Metal-Dependent Enzymes
Metal-dependent enzymes, or metalloenzymes, are catalysts that require a metal ion at their active site to work. Roughly a third of all enzymes are thought to use a metal, and the chemistry the metal provides defines what the enzyme can do - from the zinc of carbonic anhydrase to the iron of cytochrome P450 oxygenases.
Definition
Metal-dependent enzymes (metalloenzymes) are enzymes whose catalytic activity requires one or more metal ions bound at or near the active site, where the metal participates in the reaction as a Lewis acid, a redox centre, or an organiser of substrate and intermediate geometry.
Scope
The topic covers how enzymes deploy bound metal ions for catalysis: zinc enzymes acting as Lewis acids, magnesium-dependent phosphoryl-transfer enzymes, iron-containing oxygenases and iron-sulfur enzymes, and copper and manganese enzymes. It is a reference overview of metalloenzyme chemistry, not clinical guidance. The metals themselves and how cells supply them are treated in the companion topic on metal-ion cofactors.
Core questions
- How does a bound metal lower the activation energy of a reaction?
- Why is zinc so widely used in hydrolytic and group-transfer enzymes?
- How do iron centres enable difficult oxidations such as C-H hydroxylation?
- What distinguishes a tightly bound metalloenzyme from a loosely metal-activated enzyme?
Key concepts
- Zinc as an active-site Lewis acid
- Magnesium in phosphoryl transfer (kinases, polymerases)
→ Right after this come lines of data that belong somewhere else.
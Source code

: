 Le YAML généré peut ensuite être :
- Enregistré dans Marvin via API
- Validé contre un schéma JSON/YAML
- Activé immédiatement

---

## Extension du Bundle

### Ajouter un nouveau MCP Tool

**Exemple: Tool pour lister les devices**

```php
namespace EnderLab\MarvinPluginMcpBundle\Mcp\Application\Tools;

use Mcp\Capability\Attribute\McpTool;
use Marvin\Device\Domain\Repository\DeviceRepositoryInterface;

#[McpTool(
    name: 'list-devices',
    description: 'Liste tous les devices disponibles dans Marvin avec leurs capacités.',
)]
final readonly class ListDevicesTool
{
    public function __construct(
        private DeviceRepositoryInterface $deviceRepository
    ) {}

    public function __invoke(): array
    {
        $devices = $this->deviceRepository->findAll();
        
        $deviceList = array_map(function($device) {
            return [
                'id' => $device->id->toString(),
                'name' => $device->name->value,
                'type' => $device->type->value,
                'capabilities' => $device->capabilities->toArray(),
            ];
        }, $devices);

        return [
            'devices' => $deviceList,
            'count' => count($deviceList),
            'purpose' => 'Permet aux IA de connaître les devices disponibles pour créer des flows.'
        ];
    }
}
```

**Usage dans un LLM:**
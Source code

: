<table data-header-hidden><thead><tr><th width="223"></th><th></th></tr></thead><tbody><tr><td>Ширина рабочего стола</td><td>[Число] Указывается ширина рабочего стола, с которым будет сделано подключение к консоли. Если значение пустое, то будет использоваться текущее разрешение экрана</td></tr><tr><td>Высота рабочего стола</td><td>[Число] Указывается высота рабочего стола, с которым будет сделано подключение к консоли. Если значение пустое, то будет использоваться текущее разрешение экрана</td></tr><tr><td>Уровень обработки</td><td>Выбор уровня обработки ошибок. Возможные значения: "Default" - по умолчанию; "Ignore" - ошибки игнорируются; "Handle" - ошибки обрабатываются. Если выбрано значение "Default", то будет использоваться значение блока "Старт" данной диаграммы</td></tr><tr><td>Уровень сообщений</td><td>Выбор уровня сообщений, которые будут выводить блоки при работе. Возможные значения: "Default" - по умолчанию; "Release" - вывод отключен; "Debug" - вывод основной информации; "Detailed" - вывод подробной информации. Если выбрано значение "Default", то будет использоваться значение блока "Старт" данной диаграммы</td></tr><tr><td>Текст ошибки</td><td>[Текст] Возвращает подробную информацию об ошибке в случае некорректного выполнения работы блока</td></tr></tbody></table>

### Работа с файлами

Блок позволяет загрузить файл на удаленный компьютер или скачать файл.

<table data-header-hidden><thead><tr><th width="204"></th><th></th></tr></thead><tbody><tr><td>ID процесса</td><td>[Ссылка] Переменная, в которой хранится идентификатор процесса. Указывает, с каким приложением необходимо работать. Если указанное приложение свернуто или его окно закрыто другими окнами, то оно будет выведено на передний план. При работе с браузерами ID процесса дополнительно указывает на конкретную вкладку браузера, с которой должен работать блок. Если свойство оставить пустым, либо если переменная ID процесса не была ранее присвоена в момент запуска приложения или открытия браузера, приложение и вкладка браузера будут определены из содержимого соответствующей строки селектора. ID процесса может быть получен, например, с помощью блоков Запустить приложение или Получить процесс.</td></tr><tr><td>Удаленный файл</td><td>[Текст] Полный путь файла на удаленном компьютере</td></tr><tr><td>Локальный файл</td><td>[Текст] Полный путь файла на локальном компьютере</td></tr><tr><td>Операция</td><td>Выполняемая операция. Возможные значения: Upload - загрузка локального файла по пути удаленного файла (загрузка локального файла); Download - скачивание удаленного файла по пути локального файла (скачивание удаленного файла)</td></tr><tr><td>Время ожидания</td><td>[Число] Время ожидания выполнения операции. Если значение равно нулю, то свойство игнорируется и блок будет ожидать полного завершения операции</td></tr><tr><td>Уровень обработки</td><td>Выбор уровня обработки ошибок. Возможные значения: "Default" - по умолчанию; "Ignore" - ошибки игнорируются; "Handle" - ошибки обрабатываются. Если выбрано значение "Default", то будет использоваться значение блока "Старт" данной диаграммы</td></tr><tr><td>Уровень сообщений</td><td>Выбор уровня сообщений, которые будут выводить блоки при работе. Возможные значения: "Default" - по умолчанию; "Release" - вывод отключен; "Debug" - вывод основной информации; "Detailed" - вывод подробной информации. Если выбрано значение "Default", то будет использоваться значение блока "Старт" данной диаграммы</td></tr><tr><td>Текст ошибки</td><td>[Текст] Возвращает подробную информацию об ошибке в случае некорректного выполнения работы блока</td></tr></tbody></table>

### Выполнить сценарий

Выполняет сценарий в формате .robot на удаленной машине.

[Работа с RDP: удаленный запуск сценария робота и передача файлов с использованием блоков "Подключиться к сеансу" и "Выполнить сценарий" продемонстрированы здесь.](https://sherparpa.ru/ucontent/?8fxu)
- Heme-iron oxygenases (cytochrome P450)
- Non-heme iron and iron-sulfur enzymes
- Copper enzymes in oxygen handling
- Manganese in oxidoreductases
- Catalytic versus structural metal sites
Mechanisms
Metalloenzymes exploit the chemistry their metals make available. A zinc ion at an active site polarises a bound water molecule or substrate carbonyl, generating a nucleophile or stabilising a developing negative charge, the strategy used by many hydrolases and carbonic anhydrase (Maret, 2013; Holm et al., 1996). Magnesium ions coordinate phosphate groups and align them for in-line attack in kinases and nucleic-acid polymerases (Cowan, 2002). Heme-iron enzymes such as cytochrome P450 activate molecular oxygen to a high-valent iron-oxo species capable of hydroxylating unreactive C-H bonds (Denisov et al., 2005). Iron-sulfur and non-heme iron centres carry out electron transfer and additional redox transformations (Beinert et al., 1997). In each case the protein tunes the metal's reactivity through the geometry and identity of its coordinating ligands.
Clinical relevance
Metalloenzymes carry out reactions central to metabolism, oxygen handling, and the processing of xenobiotics (for example the cytochrome P450 oxygenases), so their biochemistry informs pharmacology and toxicology. This entry explains catalytic mechanisms; it describes biochemistry and is not a basis for individual diagnosis or treatment.
History
The study of metalloenzymes grew from early work on zinc in carbonic anhydrase and the structural characterisation of metal sites, which showed how coordinating ligands tune a metal's catalytic behaviour. Subsequent mechanistic studies of magnesium-dependent phosphoryl transfer, heme-iron oxygenation, and iron-sulfur chemistry built a general picture of how bound metals enable otherwise difficult reactions (Holm et al., 1996; Cowan, 2002; Denisov et al., 2005; Beinert et al., 1997).
Related topics
Seminal works
- holm-1996
- denisov-2005
- cowan-2002
- beinert-1997
Frequently asked questions
- What makes an enzyme a metalloenzyme?
- It requires one or more metal ions bound at or near its active site to catalyse its reaction; remove the metal and the enzyme loses activity, because the metal supplies chemistry the protein cannot provide on its own.
- Why is zinc such a common enzyme metal?
- Zinc is a strong Lewis acid that does not undergo redox chemistry, so it can reliably polarise water and substrates and stabilise charged intermediates, making it well suited to the many hydrolytic and group-transfer enzymes that use it.